The staff meetings and workshops alternate in turns. Every meeting has its own digital board that enables everyone to write on cards. They’re like sticky notes, but digital and better. We use Trello for this.

People have their video cameras on during meetings, so they can all talk and write simultaneously on the board. With one click everyone can be sorted into break-out rooms, where they can converse in small groups. Finally, they write their conclusions on the digital cards.

We often have three workshops and two staff meetings. No more two-day or even one-day sessions. No more travelling and polluting, no traffic jams, no wasting time! Let’s work from our current location.

Don’t sit in the conference room together! If some are sitting in a conference room and the rest are taking part online, the people in the room will converse with each other and the other half online won’t be able to catch what they’re saying.

No no no. INVOLVE EVERYONE! One can participate through phone nowadays. Earphones in and let’s go!

As you can see from the image above, the number of comments, represented by thin lines, is great. All of them are crystallized and compressed. They are prioritized, meeting by meeting, and only the top candidates make the cut. By working digitally, comments are always written down, which means everything gets documented at the same time.

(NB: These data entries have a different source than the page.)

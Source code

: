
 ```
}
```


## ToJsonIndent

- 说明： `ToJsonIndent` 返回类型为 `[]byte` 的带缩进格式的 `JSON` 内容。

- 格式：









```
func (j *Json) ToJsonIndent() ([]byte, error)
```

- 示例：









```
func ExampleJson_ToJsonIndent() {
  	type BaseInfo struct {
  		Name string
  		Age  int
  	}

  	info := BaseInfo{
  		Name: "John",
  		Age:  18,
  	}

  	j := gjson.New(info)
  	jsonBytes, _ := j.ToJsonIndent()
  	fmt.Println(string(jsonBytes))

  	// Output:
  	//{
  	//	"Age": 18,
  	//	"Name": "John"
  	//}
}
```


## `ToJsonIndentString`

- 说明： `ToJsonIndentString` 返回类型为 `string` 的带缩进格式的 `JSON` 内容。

No more colorful walls stacked full of sticky notes, which are transcribed into a file after a few days. Digital cards, on the other hand, can be zoomed in and the best ones can be voted with likes. The staff is then shown all that has happened in between the workshops.

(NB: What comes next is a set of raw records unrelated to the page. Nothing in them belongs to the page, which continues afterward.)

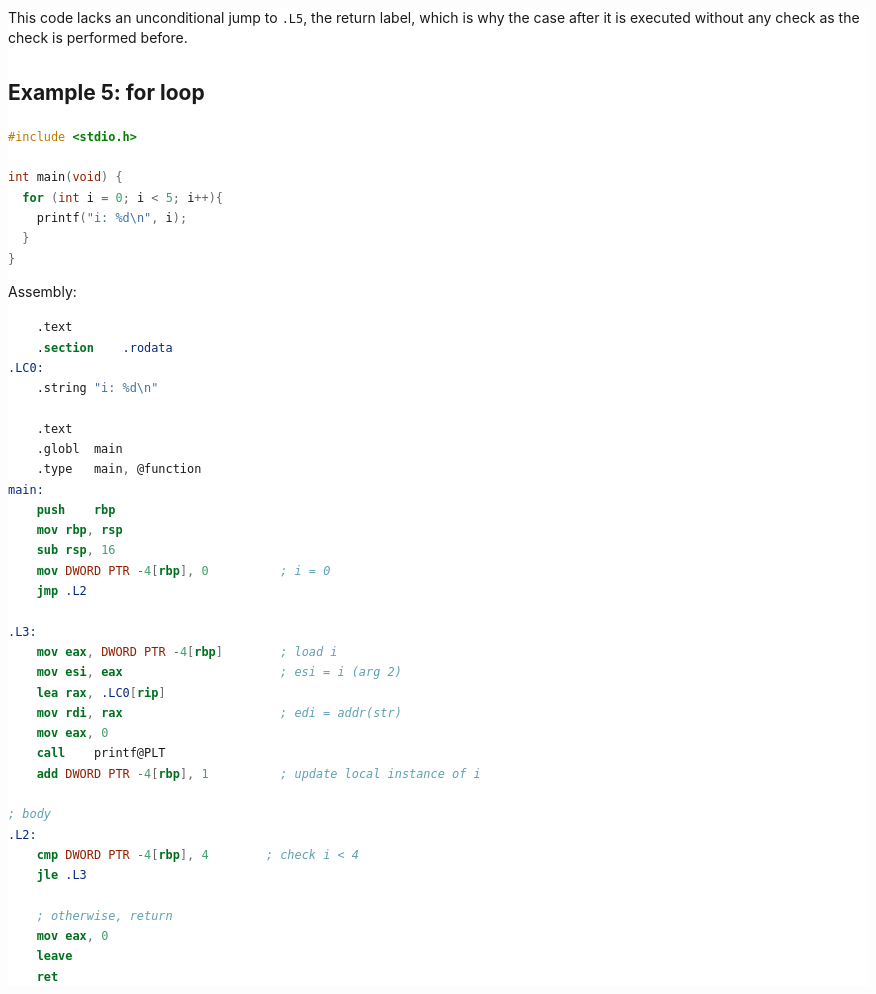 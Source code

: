 This code lacks an unconditional jump to `.L5`, the return label, which is why the case after it is executed without any check as the check is performed before.

## Example 5: for loop

```c
#include <stdio.h>

int main(void) {
  for (int i = 0; i < 5; i++){
    printf("i: %d\n", i);
  }
}
```

Assembly:

```nasm
	.text
	.section	.rodata
.LC0:
	.string	"i: %d\n"

	.text
	.globl	main
	.type	main, @function
main:
	push	rbp
	mov	rbp, rsp
	sub	rsp, 16
	mov	DWORD PTR -4[rbp], 0          ; i = 0
	jmp	.L2

.L3:
	mov	eax, DWORD PTR -4[rbp]        ; load i
	mov	esi, eax                      ; esi = i (arg 2)
	lea	rax, .LC0[rip]
	mov	rdi, rax                      ; edi = addr(str)
	mov	eax, 0
	call	printf@PLT
	add	DWORD PTR -4[rbp], 1          ; update local instance of i

; body
.L2:
	cmp	DWORD PTR -4[rbp], 4        ; check i < 4 
	jle	.L3

	; otherwise, return
	mov	eax, 0
	leave
	ret
```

The billion-dollar company strategy meeting collected 4080 written comments! The deciding factor is how they are crystallized. These 4080 comments were crystallized into 177 topics that were prioritized and they made the cut. Out of 177 cards the main themes and their focus areas were found. The whole process is absolutely solid! It, of course, requires some know-how have the energy to prioritize these comments, because nothing can be forgotten!

The company board gave a comment:

“But those people don’t know how to think about the future, they can only think operatively.”

It depends of course what kind of task one gives them! We dream in workshops and travel to the future with a time machine and choose trends.

We also think about paranoia and about what our competitors are doing. What enemy lives in us? How can we screw up this whole process? How do we turn the screw-up into a victory? What NOT to do?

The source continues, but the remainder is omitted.